Many asthma sufferers also have sleep apnea
Many people with Asthma suffer from nighttime breathing disorders like sleep apnea, and treating the condition could help control their asthma, according to a new study.
“A lot of folks that we otherwise would have said this is a separate problem, we are now realizing there is a connection,” said Dr. William Bria, medical co-director of the University of Michigan’s asthma airways program.
His team examined the connection between sleep-related breathing disorders by giving questionnaires to patients with Asthma who were not doing well on regular medication. Of the 115 subjects included in the study so far, most had severe asthma.

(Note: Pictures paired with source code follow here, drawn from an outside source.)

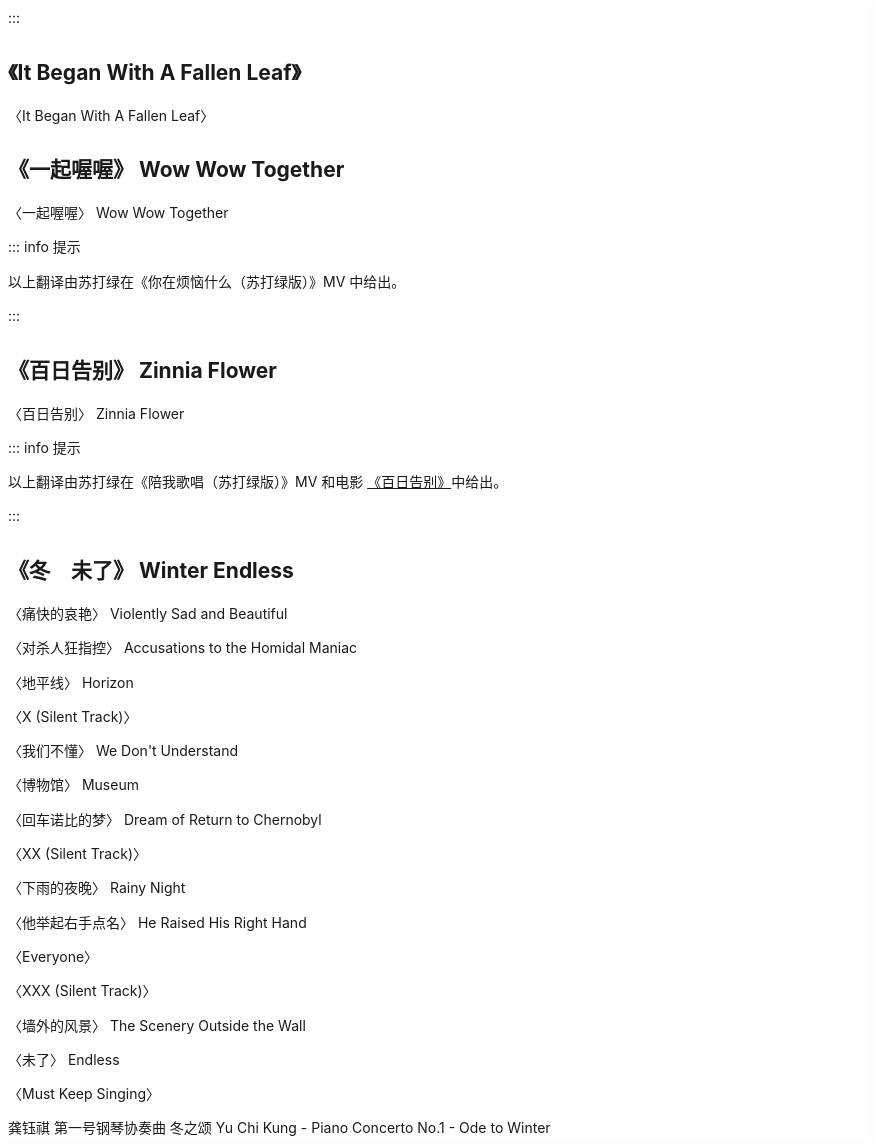 :::

## 《It Began With A Fallen Leaf》

〈It Began With A Fallen Leaf〉

## 《一起喔喔》 Wow Wow Together

〈一起喔喔〉 Wow Wow Together

::: info 提示

以上翻译由苏打绿在《你在烦恼什么（苏打绿版）》MV 中给出。

:::

## 《百日告别》 Zinnia Flower

〈百日告别〉 Zinnia Flower

::: info 提示

以上翻译由苏打绿在《陪我歌唱（苏打绿版）》MV 和电影 [《百日告别》](https://movie.douban.com/subject/26022253/)中给出。

:::

## 《冬　未了》 Winter Endless

〈痛快的哀艳〉 Violently Sad and Beautiful

〈对杀人狂指控〉 Accusations to the Homidal Maniac

〈地平线〉 Horizon

〈X (Silent Track)〉

〈我们不懂〉 We Don't Understand

〈博物馆〉 Museum

〈回车诺比的梦〉 Dream of Return to Chernobyl

〈XX (Silent Track)〉

〈下雨的夜晚〉 Rainy Night

〈他举起右手点名〉 He Raised His Right Hand

〈Everyone〉

〈XXX (Silent Track)〉

〈墙外的风景〉 The Scenery Outside the Wall

〈未了〉 Endless

〈Must Keep Singing〉

龚钰祺 第一号钢琴协奏曲 冬之颂 Yu Chi Kung - Piano Concerto No.1 - Ode to Winter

Preliminary results found 49 percent of women and 33 percent of men were at risk for sleep apnea, a condition in which breathing stops for periods of time during sleep.
“This tells us that a lot more people with asthma need to have sleep studies,” Bria said. “When patients are having problems with asthma, their doctors need to look at more than whether they are taking enough puffs from their inhalers.”
Sleep apnea is typically treated with a continuous positive airway pressure device, essentially a nasal breathing mask.
Bria said the University of Michigan center was also conducting a study to see if patients with persistent asthma benefited from treatment with the device, and said early results were promising.
The study also found that 55 percent of patients said they experienced excessive daytime sleepiness, which is one of the symptoms of sleep apnea.
Bria said he believed both conditions were related to the body’s inflammatory response.
Final results from the questionnaire, presented in San Diego at a meeting of the American Thoracic Society, are expected later this year.